Re: [PATCH] PCI: dwc: Fix interrupt race in when handling MSI

Lorenzo Pieralisi <lorenzo.pieralisi@xxxxxxx> · Mon, 12 Nov 2018 16:01:48 +0000

On Thu, Nov 08, 2018 at 08:51:38PM +0000, Trent Piepho wrote:
> On Thu, 2018-11-08 at 11:46 +0000, Gustavo Pimentel wrote:
> > On 07/11/2018 18:32, Trent Piepho wrote:
> > > On Wed, 2018-11-07 at 12:57 +0000, Gustavo Pimentel wrote:
> > > > On 06/11/2018 16:00, Marc Zyngier wrote:
> > > > > On 06/11/18 14:53, Lorenzo Pieralisi wrote:
> > > > > > On Sat, Oct 27, 2018 at 12:00:57AM +0000, Trent Piepho wrote:
> > > > > > > 
> > > > > > > This gives the following race scenario:
> > > > > > > 
> > > > > > > 1.  An MSI is received by, and the status bit for the MSI is set in, the
> > > > > > > DWC PCI-e controller.
> > > > > > > 2.  dw_handle_msi_irq() calls a driver's registered interrupt handler
> > > > > > > for the MSI received.
> > > > > > > 3.  At some point, the interrupt handler must decide, correctly, that
> > > > > > > there is no more work to do and return.
> > > > > > > 4.  The hardware generates a new MSI.  As the MSI's status bit is still
> > > > > > > set, this new MSI is ignored.
> > > > > > > 6.  dw_handle_msi_irq() unsets the MSI status bit.
> > > > > > > 
> > > > > > > The MSI received at point 4 will never be acted upon.  It occurred after
> > > > > > > the driver had finished checking the hardware status for interrupt
> > > > > > > conditions to act on.  Since the MSI status was masked, it does not
> > > > > > > generated a new IRQ, neither when it was received nor when the MSI is
> > > > > > > unmasked.
> > > > > > > 
> > > > This status register indicates whether exists or not a MSI interrupt on that
> > > > controller [0..7] to be handle.
> > > 
> > > While the status for an MSI is set, no new interrupt will be triggered
> > 
> > Yes
> > 
> > > if another identical MSI is received, correct?
> > 
> > You cannot receive another identical MSI till you acknowledge the current one
> > (This is ensured by the PCI protocol, I guess).
> 
> I don't believe this is a requirement of PCI.  We designed our hardware
> to not send another MSI until our hardware's interrupt status register
> is read, but we didn't have to do that.
> 
> > > > In theory, we should clear the interrupt flag only after the interrupt has
> > > > actually handled (which can take some time to process on the worst case scenario).
> > > 
> > > But see above, there is a race if a new MSI arrives while still masked.
> > >  I can see no possible way to solve this in software that does not
> > > involve unmasking the MSI before calling the handler.  To leave the
> > > interrupt masked while calling the handler requires the hardware to
> > > queue an interrupt that arrives while masked.  We have no docs, but the
> > > designware controller doesn't appear to do this in practice.
> > 
> > See my reply to Marc about the interrupt masking.
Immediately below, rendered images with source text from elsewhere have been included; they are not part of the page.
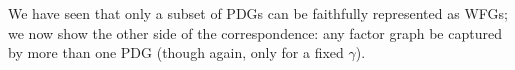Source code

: \documentclass{article}
\begin{document}
	\begin{inactive}
	We have seen that only a subset of PDGs can be faithfully 
	represented as WFGs; we now show the other side of the correspondence: any
	factor graph be captured by more than one PDG (though again, only for a fixed $\gamma$).
\end{inactive}
	
	
	
	
	
	
	
	
\end{document}
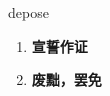 
\begin{frame}
{\huge depose}
\begin{center}
\begin{enumerate}\Large
  \item \textbf{宣誓作证}
  \item \textbf{废黜，罢免}
\end{enumerate}
\end{center}
\end{frame}
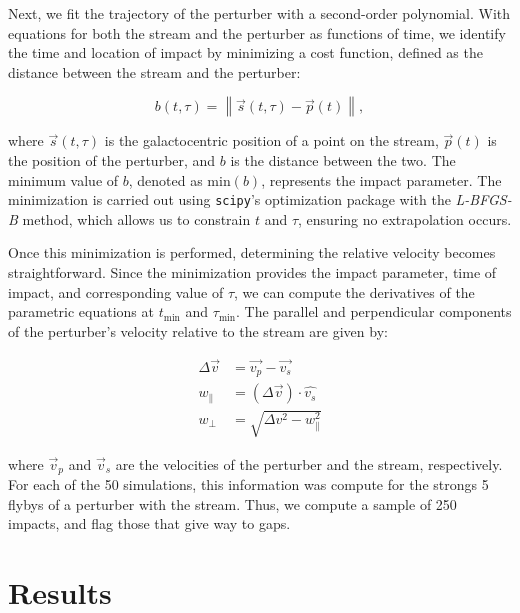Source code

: \documentclass[draft]{aa}
\begin{document}
    Next, we fit the trajectory of the perturber with a second-order polynomial. With equations for both the stream and the perturber as functions of time, we identify the time and location of impact by minimizing a cost function, defined as the distance between the stream and the perturber:

    \begin{equation} b(t, \tau) = \left\lVert \vec{s}(t, \tau) - \vec{p}(t) \right\rVert, \end{equation}

    where $\vec{s}(t, \tau)$ is the galactocentric position of a point on the stream, $\vec{p}(t)$ is the position of the perturber, and $b$ is the distance between the two. The minimum value of $b$, denoted as $\text{min}(b)$, represents the impact parameter. The minimization is carried out using \texttt{scipy}'s optimization package with the \textit{L-BFGS-B} method, which allows us to constrain $t$ and $\tau$, ensuring no extrapolation occurs.

    Once this minimization is performed, determining the relative velocity becomes straightforward. Since the minimization provides the impact parameter, time of impact, and corresponding value of $\tau$, we can compute the derivatives of the parametric equations at $t_{\text{min}}$ and $\tau_{\text{min}}$. The parallel and perpendicular components of the perturber's velocity relative to the stream are given by:

    \begin{align}
      \Delta \vec{v} &=\vec{v_p} - \vec{v_s} \\
      w_\parallel &= \left(\Delta \vec{v}\right)\cdot \hat{v_s}\\  
      w_\perp &=  \sqrt{\Delta v ^2 - w_\parallel ^ 2}
      \end{align}


    where $\vec{v}_p$ and $\vec{v}_s$ are the velocities of the perturber and the stream, respectively. For each of the 50 simulations, this information was compute for the strongs 5 flybys of a perturber with the stream. Thus, we compute a sample of 250 impacts, and flag those that give way to gaps. 


\section{Results}
\end{document}
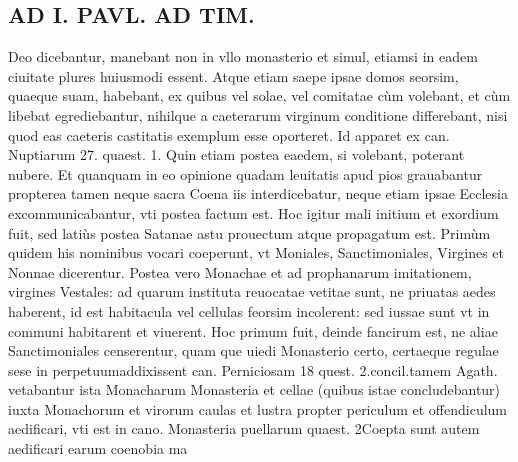 \documentclass{article}
\begin{document}
\begin{pages}
\section*{AD I. PAVL. AD TIM. }
\marginpar{[ p.292 ]}\pstart Deo dicebantur, manebant non in vllo monasterio et simul, etiamsi in eadem ciuitate plures huiusmodi essent. Atque etiam saepe ipsae domos seorsim, quaeque suam, habebant, ex quibus vel solae, vel comitatae cùm volebant, et cùm libebat egrediebantur, nihilque a caeterarum virginum conditione differebant, nisi quod eas caeteris castitatis exemplum esse oporteret. Id apparet ex can. Nuptiarum 27. quaest. 1. Quin etiam postea eaedem, si volebant, poterant nubere. Et quanquam in eo opinione quadam leuitatis apud pios grauabantur propterea tamen neque sacra Coena iis interdicebatur, neque etiam ipsae Ecclesia excommunicabantur, vti postea factum est. Hoc igitur mali initium et exordium fuit, sed latiùs postea Satanae astu prouectum atque propagatum est. Primùm quidem his nominibus vocari coeperunt, vt Moniales, Sanctimoniales, Virgines et Nonnae dicerentur. Postea vero Monachae et ad prophanarum imitationem, virgines Vestales: ad quarum instituta reuocatae vetitae sunt, ne priuatas aedes haberent, id est habitacula vel cellulas feorsim incolerent: sed iussae sunt vt in communi habitarent et viuerent. Hoc primum fuit, deinde fancirum est, ne aliae Sanctimoniales censerentur, quam que uiedi Monasterio certo, certaeque  regulae sese in perpetuumaddixissent can. Perniciosam 18 quest. 2.concil.tamem Agath. vetabantur ista Monacharum Monasteria et cellae (quibus istae concludebantur) iuxta Monachorum et virorum caulas et lustra propter periculum et offendiculum aedificari, vti est in cano. Monasteria puellarum quaest. 2Coepta sunt autem aedificari earum coenobia ma\pend

\end{pages}
\end{document}
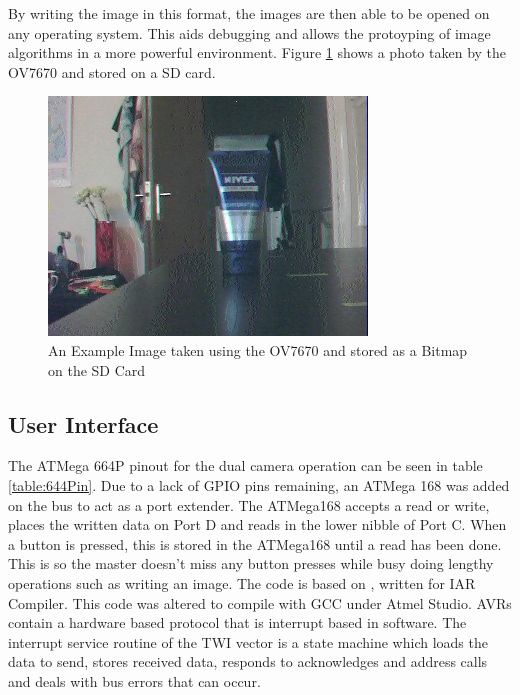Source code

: By writing the image in this format, the images are then able to be opened on any operating system. This aids debugging and allows the protoyping of image algorithms in a more powerful environment. Figure \ref{ExampleImage} shows a photo taken by the OV7670 and stored on a SD card.

\begin{figure}
\begin{center}
\includegraphics{Figures/ExampleImageFromCamera.jpg} 
\end{center}
\caption{An Example Image taken using the OV7670 and stored as a Bitmap on the SD Card}
\label{ExampleImage}
\end{figure}

\subsection{User Interface}
The ATMega 664P pinout for the dual camera operation can be seen in table \ref{table:644Pin}. Due to a lack of GPIO pins remaining, an ATMega 168 was added on the \itc bus to act as a port extender. The ATMega168 accepts a read or write, places the written data on Port D and reads in the lower nibble of Port C. When a button is pressed, this is stored in the ATMega168 until a read has been done. This is so the master doesn't miss any button presses while busy doing lengthy operations such as writing an image. The code is based on \cite{Atmel:I2CSlave}, written for IAR Compiler. This code was altered to compile with GCC under Atmel Studio. AVRs contain a hardware based \itc protocol that is interrupt based in software. The interrupt service routine of the TWI vector is a state machine which loads the data to send, stores received data, responds to acknowledges and address calls and deals with bus errors that can occur.

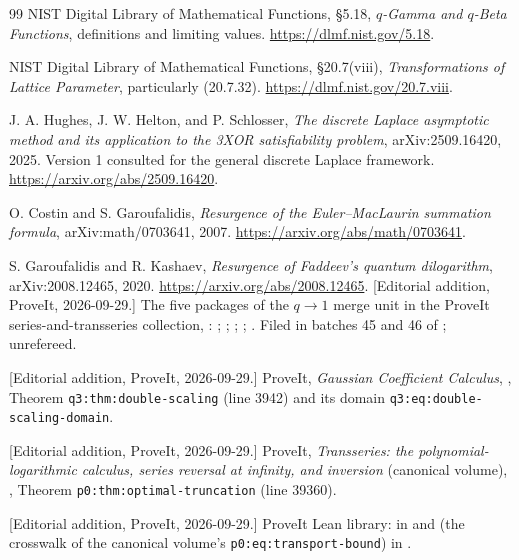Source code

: \documentclass[11pt,a4paper]{article}
\numberwithin{equation}{section}
\theoremstyle{definition}\newtheorem{definition}[theorem]{Definition}
\theoremstyle{remark}\newtheorem{remark}[theorem]{Remark}
\begin{document}
\begin{thebibliography}{99}
NIST Digital Library of Mathematical Functions, \S5.18,
\emph{$q$-Gamma and $q$-Beta Functions}, definitions and limiting values.
\url{https://dlmf.nist.gov/5.18}.

NIST Digital Library of Mathematical Functions, \S20.7(viii),
\emph{Transformations of Lattice Parameter}, particularly (20.7.32).
\url{https://dlmf.nist.gov/20.7.viii}.

J. A. Hughes, J. W. Helton, and P. Schlosser,
\emph{The discrete Laplace asymptotic method and its application to the
3XOR satisfiability problem}, arXiv:2509.16420, 2025.
Version 1 consulted for the general discrete Laplace framework.
\url{https://arxiv.org/abs/2509.16420}.

O. Costin and S. Garoufalidis,
\emph{Resurgence of the Euler--MacLaurin summation formula},
arXiv:math/0703641, 2007.
\url{https://arxiv.org/abs/math/0703641}.

S. Garoufalidis and R. Kashaev,
\emph{Resurgence of Faddeev's quantum dilogarithm},
arXiv:2008.12465, 2020.
\url{https://arxiv.org/abs/2008.12465}.
[Editorial addition, ProveIt, 2026-09-29.] The five packages of the
$q\to1$ merge unit in the ProveIt series-and-transseries collection,
:
;
;
;
;
.
Filed in batches 45 and 46 of ; unrefereed.

[Editorial addition, ProveIt, 2026-09-29.] ProveIt, \emph{Gaussian
Coefficient Calculus},
,
Theorem \texttt{q3:thm:double-scaling} (line 3942) and its domain
\texttt{q3:eq:double-scaling-domain}.

[Editorial addition, ProveIt, 2026-09-29.] ProveIt, \emph{Transseries: the
polynomial-logarithmic calculus, series reversal at infinity, and
inversion} (canonical volume),
,
Theorem \texttt{p0:thm:optimal-truncation} (line 39360).

[Editorial addition, ProveIt, 2026-09-29.] ProveIt Lean library:
 in
and  (the crosswalk of the canonical volume's
\texttt{p0:eq:transport-bound}) in
.
\end{thebibliography}
\end{document}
Like you said, probably the
> > solution pass through using interrupt mask/unmask register instead of interrupt
> > enable/disable register.
> > 
> > Can you do a quick test, since you can easily reproduce the issue? Can you
> > change register offset on both functions dw_pci_bottom_mask() and
> > dw_pci_bottom_unmask()?
> > 
> > Basically exchange the PCIE_MSI_INTR0_ENABLE register by PCIE_MSI_INTR0_MASK.
> 
> Of course MSI still need to be enabled to work at all, which happens
> once when the driver using the MSI registers a handler.  Masking can be
> done via mask register after that.

I want to understand from Synopsys maintainers what's the difference
between the ENABLE and MASK registers and *why* the MSI IRQ masking is
currently implemented through the PCIE_MSI_INTR0_ENABLE register instead
of PCIE_MSI_INTR0_MASK.

I am not happy to test and see what's the difference I want to know
what's the difference as-per specifications.

I need a definitive answer on this based on HW specifications before
merging any code.

> It is not so easy for me to test on the newest kernel, as imx7d does
> not work due to yet more bugs.  I have to port a set of patches to each
> new kernel.  A set that does not shrink due to holdups like this.
> 
> I understand the new flow would look like this (assume dw controller
> MSI interrupt output signal is connected to one of the ARM GIC
> interrupt lines, there could be different or more controllers above the
> dwc of course (but usually aren't)):
> 
> 1. MSI arrives, status bit is set in dwc, interrupt raised to GIC.
> 2. dwc handler runs
> 3. dwc handler sees status bit is set for a(n) MSI(s)
> 4. dwc handler sets mask for those MSIs
> 5. dwc handler clears status bit
> 6. dwc handler runs driver handler for the received MSI
> 7. ** an new MSI arrives, racing with 6 **
> 8. status bit becomes set again, but no interrupt is raised due to mask
> 9. dwc handler unmasks MSI, which raises the interrupt to GIC because
> of new MSI received in 7.
> 10. The original GIC interrupt is EOI'ed.
> 11. The interrupt for the dwc is re-raised by the GIC due to 9, and we
> go back to 2.
> 
> It is very important that 5 be done before 6.  Less so 4 before 5, but
> reversing the order there would allow re-raising even if the 2nd MSI
> arrived before the driver handler ran, which is not necessary.
> 
> I do not see a race in this design and it appears correct to me.  But,
> I also do not think there is any immediate improvement due to extra
> steps of masking and unmasking the MSI.
> 
> The reason is that the GIC interrupt above the dwc is non-reentrant. 
> It remains masked (aka active[1]) during this entire process (1 to 10).
>  This means every MSI is effectively already masked.  So masking the
> active MSI(s) a 2nd time gains nothing besides preventing some extra
> edges for a masked interrupt going to the ARM GIC.
> 
> In theory, if the GIC interrupt handler was reentrant, then on receipt
> of a new MSI we could re-enter the dwc handler on a different CPU and
> run the new MSI (a different MSI!) at the same time as the original MSI
> handler is still running.
> 
> There difference here is that by unmasking in the interrupt in the GIC
> before the dwc handler is finished, masking an individual MSI in the
> dwc is no longer a 2nd redundant masking.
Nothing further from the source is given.